Sometimes, people can reinvent themselves. That's apparently what former GM Ruben Amaro Jr. seems to be attempting to do.
Well respected baseball writer Nick Cafardo of the Boston Globe reported recently that Amaro is looking to return to baseball, possibly as a manager. One potential target could be the Miami Marlins, who are looking to hire a new manager. Marlins GM Dan Jennings took over the team last season when he fired Mike Redmond as the team's manager, but the process didn't go very well and Jennings retreated to the front office.
Cafardo tells the story this way:
Bob Lamonte, the premier agent for NFL coaches and executives, has taken on a new baseball assignment - remaking the former Phillies GM. Lamonte, who has remade the careers of NFL coaches such as John Fox, Andy Reid and Jack Del Rio, and transformed Jon Gruden from NFL coach to ESPN star, is now working with the 50-year old Amaro and trying to sell him as a GM or manager. Amaro, who spent most of his eight seasons with the Phillies as their GM, would like to manage, and with the Marlins breaking that barrier with Dan Jennings stepping down from the front office to the dugout this season, Amaro, a Stanford graduate, appears serious about the challenge. Amaro, a former utility player for four major league teams, could appeal to a team such as Miami, which may be looking for a connection with Latin players. Lamote is close to Tony LaRussa, Walt Jocketty and Pat Gillick, who all have endorsed Amaro pursuing a managing job.
While Jennings may have opened the door, his job as the Marlins manager wasn't at all successful. One obstacle was the fact that Jennings didn't have any previous experience as a manager and neither does Amaro. One thing that Amaro does have over Jennings is that he has at least been a player in the majors.
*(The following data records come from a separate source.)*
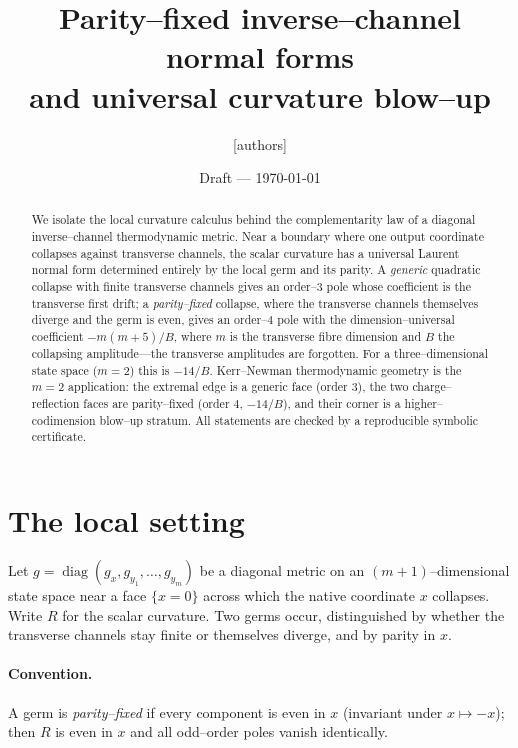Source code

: \documentclass[11pt]{article}
\title{Parity--fixed inverse--channel normal forms\\ and universal curvature blow--up}
\author{[authors]}
\date{Draft --- \today}
\begin{document}
\maketitle

\begin{abstract}
We isolate the local curvature calculus behind the complementarity law of a diagonal
inverse--channel thermodynamic metric. Near a boundary where one output coordinate collapses
against transverse channels, the scalar curvature has a universal Laurent normal form
determined entirely by the local germ and its parity. A \emph{generic} quadratic collapse with
finite transverse channels gives an order--$3$ pole whose coefficient is the transverse first
drift; a \emph{parity--fixed} collapse, where the transverse channels themselves diverge and the
germ is even, gives an order--$4$ pole with the dimension--universal coefficient
$-m(m+5)/B$, where $m$ is the transverse fibre dimension and $B$ the collapsing amplitude---the
transverse amplitudes are forgotten. For a three--dimensional state space ($m=2$) this is
$-14/B$. Kerr--Newman thermodynamic geometry is the $m=2$ application: the extremal edge is a
generic face (order $3$), the two charge--reflection faces are parity--fixed (order $4$,
$-14/B$), and their corner is a higher--codimension blow--up stratum. All statements are
checked by a reproducible symbolic certificate.
\end{abstract}

\section{The local setting}

Let $g=\operatorname{diag}(g_x,g_{y_1},\dots,g_{y_m})$ be a diagonal metric on an
$(m{+}1)$--dimensional state space near a face $\{x=0\}$ across which the native coordinate $x$
collapses. Write $R$ for the scalar curvature. Two germs occur, distinguished by whether the
transverse channels stay finite or themselves diverge, and by parity in $x$.

\paragraph{Convention.} A germ is \emph{parity--fixed} if every component is even in $x$
(invariant under $x\mapsto-x$); then $R$ is even in $x$ and all odd--order poles vanish
identically.

\end{document}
So far, Amaro hasn't been identified as an official candidate for the job with Miami or any other major league teams.
There has been a persistent rumor that Amaro could be a candidate to work in the Major League Baseball hierarchy. At one point, he was even on a list of potential candidates to replace commissioner Bud Selig after Selig announced he would be retiring.
As Cafardo pointed out, Tony LaRussa is one key front office executive - and former major league manager - who has endorsed Amaro as a potential manager in the majors.
Ruben is a very smart baseball man. There's no doubt in my mind that he could be a very good major league manager. He's an ex-player, who understands the game.
Amaro has also been mentioned as a possible analyst for a TV network. One consideration was that he could take over the role formerly held by current Braves President of Baseball Operations John Hart, with the MLB Network. It has also been reported that Amaro might consider taking a year away from the game.
Whether or not Amaro finds work with Major League Baseball, a major league front office, as a major league manager or as an analyst, remains to be seen. Needless to say, he's casting a wide net in his quest for the future.